Assignment:
Search the data for the string "type" and copy each line in which it appears.
======== Records
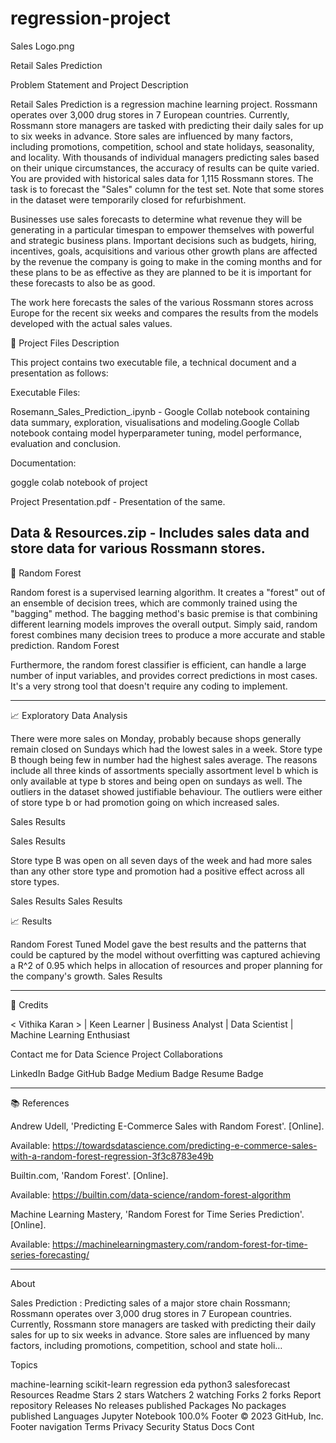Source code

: # regression-project
Sales Logo.png

Retail Sales Prediction

Problem Statement and Project Description

Retail Sales Prediction is a regression machine learning project. Rossmann operates over 3,000 drug stores in 7 European countries. Currently, Rossmann store managers are tasked with predicting their daily sales for up to six weeks in advance. Store sales are influenced by many factors, including promotions, competition, school and state holidays, seasonality, and locality. With thousands of individual managers predicting sales based on their unique circumstances, the accuracy of results can be quite varied. You are provided with historical sales data for 1,115 Rossmann stores. The task is to forecast the "Sales" column for the test set. Note that some stores in the dataset were temporarily closed for refurbishment.

Businesses use sales forecasts to determine what revenue they will be generating in a particular timespan to empower themselves with powerful and strategic business plans. Important decisions such as budgets, hiring, incentives, goals, acquisitions and various other growth plans are affected by the revenue the company is going to make in the coming months and for these plans to be as effective as they are planned to be it is important for these forecasts to also be as good.

The work here forecasts the sales of the various Rossmann stores across Europe for the recent six weeks and compares the results from the models developed with the actual sales values.

💾 Project Files Description

This project contains two executable file, a technical document and a presentation as follows:

Executable Files:

Rosemann_Sales_Prediction_.ipynb - Google Collab notebook containing data summary, exploration, visualisations and modeling.Google Collab notebook containg model hyperparameter tuning, model performance, evaluation and conclusion.

Documentation:

goggle colab notebook of project

Project Presentation.pdf - Presentation of the same.

Data & Resources.zip - Includes sales data and store data for various Rossmann stores.
-----------------------------------------------------

📖 Random Forest

Random forest is a supervised learning algorithm. It creates a "forest" out of an ensemble of decision trees, which are commonly trained using the "bagging" method. The bagging method's basic premise is that combining different learning models improves the overall output. Simply said, random forest combines many decision trees to produce a more accurate and stable prediction. Random Forest

Furthermore, the random forest classifier is efficient, can handle a large number of input variables, and provides correct predictions in most cases. It's a very strong tool that doesn't require any coding to implement.

-----------------------------------------------------

📈 Exploratory Data Analysis

There were more sales on Monday, probably because shops generally remain closed on Sundays which had the lowest sales in a week. Store type B though being few in number had the highest sales average. The reasons include all three kinds of assortments specially assortment level b which is only available at type b stores and being open on sundays as well. The outliers in the dataset showed justifiable behaviour. The outliers were either of store type b or had promotion going on which increased sales.

Sales Results

Sales Results

Store type B was open on all seven days of the week and had more sales than any other store type and promotion had a positive effect across all store types.

Sales Results Sales Results

📈 Results

Random Forest Tuned Model gave the best results and the patterns that could be captured by the model without overfitting was captured achieving a R^2 of 0.95 which helps in allocation of resources and proper planning for the company's growth. Sales Results

-----------------------------------------------------

📜 Credits

< Vithika Karan > | Keen Learner | Business Analyst | Data Scientist | Machine Learning Enthusiast

Contact me for Data Science Project Collaborations

LinkedIn Badge GitHub Badge Medium Badge Resume Badge

-----------------------------------------------------

📚 References

Andrew Udell, 'Predicting E-Commerce Sales with Random Forest'. [Online].

Available: https://towardsdatascience.com/predicting-e-commerce-sales-with-a-random-forest-regression-3f3c8783e49b

Builtin.com, 'Random Forest'. [Online].

Available: https://builtin.com/data-science/random-forest-algorithm

Machine Learning Mastery, 'Random Forest for Time Series Prediction'. [Online].

Available: https://machinelearningmastery.com/random-forest-for-time-series-forecasting/

-----------------------------------------------------

About

Sales Prediction : Predicting sales of a major store chain Rossmann; Rossmann operates over 3,000 drug stores in 7 European countries. Currently, Rossmann store managers are tasked with predicting their daily sales for up to six weeks in advance. Store sales are influenced by many factors, including promotions, competition, school and state holi…

Topics

machine-learning scikit-learn regression eda python3 salesforecast
Resources
 Readme
Stars
 2 stars
Watchers
 2 watching
Forks
 2 forks
Report repository
Releases
No releases published
Packages
No packages published
Languages
Jupyter Notebook
100.0%
Footer
© 2023 GitHub, Inc.
Footer navigation
Terms
Privacy
Security
Status
Docs
Cont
================
Answer box:
There were more sales on Monday, probably because shops generally remain closed on Sundays which had the lowest sales in a week. Store type B though being few in number had the highest sales average. The reasons include all three kinds of assortments specially assortment level b which is only available at type b stores and being open on sundays as well. The outliers in the dataset showed justifiable behaviour. The outliers were either of store type b or had promotion going on which increased sales.
Store type B was open on all seven days of the week and had more sales than any other store type and promotion had a positive effect across all store types.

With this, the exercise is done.